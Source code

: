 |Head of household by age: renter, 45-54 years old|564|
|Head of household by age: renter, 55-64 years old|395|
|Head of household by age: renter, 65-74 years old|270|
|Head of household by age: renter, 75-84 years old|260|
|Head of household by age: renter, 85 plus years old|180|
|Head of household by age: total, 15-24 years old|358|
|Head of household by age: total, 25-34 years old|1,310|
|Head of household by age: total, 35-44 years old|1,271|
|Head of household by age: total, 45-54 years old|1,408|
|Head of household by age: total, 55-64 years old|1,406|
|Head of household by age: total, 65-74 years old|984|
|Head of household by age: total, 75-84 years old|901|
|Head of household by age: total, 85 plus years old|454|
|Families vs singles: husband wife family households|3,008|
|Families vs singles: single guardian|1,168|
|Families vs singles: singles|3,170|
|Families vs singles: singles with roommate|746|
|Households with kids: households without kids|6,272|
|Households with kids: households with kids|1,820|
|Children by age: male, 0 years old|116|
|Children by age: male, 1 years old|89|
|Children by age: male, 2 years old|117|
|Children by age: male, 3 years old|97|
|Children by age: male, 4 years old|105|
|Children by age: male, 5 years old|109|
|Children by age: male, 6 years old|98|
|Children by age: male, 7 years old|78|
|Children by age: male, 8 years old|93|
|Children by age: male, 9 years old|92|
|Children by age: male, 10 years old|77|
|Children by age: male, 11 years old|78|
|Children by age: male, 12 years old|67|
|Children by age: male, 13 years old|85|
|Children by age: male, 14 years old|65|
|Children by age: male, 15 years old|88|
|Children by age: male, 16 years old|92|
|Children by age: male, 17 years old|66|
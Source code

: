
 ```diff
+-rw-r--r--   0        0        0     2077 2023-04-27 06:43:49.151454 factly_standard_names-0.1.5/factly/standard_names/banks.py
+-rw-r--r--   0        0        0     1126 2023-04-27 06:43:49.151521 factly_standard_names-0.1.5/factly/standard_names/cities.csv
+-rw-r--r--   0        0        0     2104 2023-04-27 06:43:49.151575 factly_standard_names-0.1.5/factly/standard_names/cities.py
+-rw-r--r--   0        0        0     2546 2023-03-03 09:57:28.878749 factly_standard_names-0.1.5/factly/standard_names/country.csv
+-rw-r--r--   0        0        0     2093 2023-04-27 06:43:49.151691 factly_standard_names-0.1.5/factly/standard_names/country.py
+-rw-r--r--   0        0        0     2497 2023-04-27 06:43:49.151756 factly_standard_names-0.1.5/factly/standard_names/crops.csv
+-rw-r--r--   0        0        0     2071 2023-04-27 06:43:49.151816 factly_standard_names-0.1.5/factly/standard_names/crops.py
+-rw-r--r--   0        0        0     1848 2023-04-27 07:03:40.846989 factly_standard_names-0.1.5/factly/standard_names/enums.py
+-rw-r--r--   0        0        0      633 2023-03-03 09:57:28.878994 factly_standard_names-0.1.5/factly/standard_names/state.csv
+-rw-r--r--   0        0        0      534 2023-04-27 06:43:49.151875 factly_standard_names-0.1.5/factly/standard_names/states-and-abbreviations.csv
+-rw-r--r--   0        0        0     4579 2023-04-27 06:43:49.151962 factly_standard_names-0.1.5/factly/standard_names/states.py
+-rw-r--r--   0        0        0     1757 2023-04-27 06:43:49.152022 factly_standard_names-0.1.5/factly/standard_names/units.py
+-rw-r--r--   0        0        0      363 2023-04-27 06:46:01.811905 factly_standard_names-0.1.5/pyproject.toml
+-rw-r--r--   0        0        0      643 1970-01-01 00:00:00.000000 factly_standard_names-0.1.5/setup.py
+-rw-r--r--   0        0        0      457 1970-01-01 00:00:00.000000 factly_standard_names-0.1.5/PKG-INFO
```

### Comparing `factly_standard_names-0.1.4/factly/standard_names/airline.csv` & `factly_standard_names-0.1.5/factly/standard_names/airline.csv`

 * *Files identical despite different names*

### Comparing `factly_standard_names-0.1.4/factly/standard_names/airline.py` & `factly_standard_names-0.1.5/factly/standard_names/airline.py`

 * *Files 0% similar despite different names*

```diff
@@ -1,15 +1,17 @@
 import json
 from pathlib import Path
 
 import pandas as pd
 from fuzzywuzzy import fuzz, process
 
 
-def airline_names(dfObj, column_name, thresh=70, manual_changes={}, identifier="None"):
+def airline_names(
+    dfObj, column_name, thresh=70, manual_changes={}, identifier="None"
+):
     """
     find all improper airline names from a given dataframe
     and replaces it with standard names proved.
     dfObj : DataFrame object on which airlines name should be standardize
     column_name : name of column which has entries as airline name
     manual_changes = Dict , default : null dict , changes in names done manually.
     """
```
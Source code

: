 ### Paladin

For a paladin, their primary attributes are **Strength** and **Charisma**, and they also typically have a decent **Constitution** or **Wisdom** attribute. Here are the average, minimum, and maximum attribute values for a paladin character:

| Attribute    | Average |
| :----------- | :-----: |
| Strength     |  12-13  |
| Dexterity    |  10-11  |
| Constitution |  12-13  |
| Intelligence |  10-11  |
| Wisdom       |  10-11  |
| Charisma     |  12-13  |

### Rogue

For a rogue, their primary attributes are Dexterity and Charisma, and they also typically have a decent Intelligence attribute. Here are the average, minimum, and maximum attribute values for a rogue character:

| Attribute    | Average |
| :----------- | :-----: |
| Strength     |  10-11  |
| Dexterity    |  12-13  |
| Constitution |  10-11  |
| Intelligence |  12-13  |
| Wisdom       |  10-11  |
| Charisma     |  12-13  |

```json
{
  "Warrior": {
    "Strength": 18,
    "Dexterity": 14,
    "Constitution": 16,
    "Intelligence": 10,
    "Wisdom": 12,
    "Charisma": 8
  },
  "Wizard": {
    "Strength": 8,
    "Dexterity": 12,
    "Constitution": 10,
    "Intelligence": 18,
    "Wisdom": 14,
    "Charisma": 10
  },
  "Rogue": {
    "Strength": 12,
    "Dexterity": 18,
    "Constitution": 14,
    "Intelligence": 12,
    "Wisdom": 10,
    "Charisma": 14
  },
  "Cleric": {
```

_ _ _ _ _ _ _

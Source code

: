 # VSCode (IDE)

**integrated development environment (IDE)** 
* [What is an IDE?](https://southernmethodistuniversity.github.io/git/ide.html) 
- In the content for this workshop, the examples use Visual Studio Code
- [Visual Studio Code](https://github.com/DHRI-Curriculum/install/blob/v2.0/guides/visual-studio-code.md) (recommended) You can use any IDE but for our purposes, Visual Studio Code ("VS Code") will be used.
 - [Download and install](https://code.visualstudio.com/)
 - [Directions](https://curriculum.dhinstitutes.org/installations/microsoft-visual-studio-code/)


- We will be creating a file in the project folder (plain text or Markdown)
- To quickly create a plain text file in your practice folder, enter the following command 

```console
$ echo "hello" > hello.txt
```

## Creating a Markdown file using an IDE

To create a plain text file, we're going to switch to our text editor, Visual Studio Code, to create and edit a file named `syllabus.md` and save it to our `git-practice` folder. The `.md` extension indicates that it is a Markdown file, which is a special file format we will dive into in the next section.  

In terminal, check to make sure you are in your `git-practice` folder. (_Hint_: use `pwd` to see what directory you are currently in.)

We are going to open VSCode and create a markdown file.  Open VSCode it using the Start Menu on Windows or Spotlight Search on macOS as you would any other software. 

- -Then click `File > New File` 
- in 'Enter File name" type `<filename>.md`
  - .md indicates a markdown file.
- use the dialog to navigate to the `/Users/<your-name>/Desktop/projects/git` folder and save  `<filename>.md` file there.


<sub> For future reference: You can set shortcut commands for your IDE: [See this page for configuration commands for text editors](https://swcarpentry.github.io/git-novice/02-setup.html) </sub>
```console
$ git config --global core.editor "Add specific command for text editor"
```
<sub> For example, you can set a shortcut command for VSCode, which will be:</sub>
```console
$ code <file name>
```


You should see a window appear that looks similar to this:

_ _ _ _ _ _ _

* [Task instructions]
Every line above from the line with "development environment (IDE)**" to the line with "- We will be", inclusive, must be returned exactly; no other line belongs in the reply.

* [Answer to this problem]
**integrated development environment (IDE)** 
* [What is an IDE?](https://southernmethodistuniversity.github.io/git/ide.html) 
- In the content for this workshop, the examples use Visual Studio Code
- [Visual Studio Code](https://github.com/DHRI-Curriculum/install/blob/v2.0/guides/visual-studio-code.md) (recommended) You can use any IDE but for our purposes, Visual Studio Code ("VS Code") will be used.
 - [Download and install](https://code.visualstudio.com/)
 - [Directions](https://curriculum.dhinstitutes.org/installations/microsoft-visual-studio-code/)


- We will be creating a file in the project folder (plain text or Markdown)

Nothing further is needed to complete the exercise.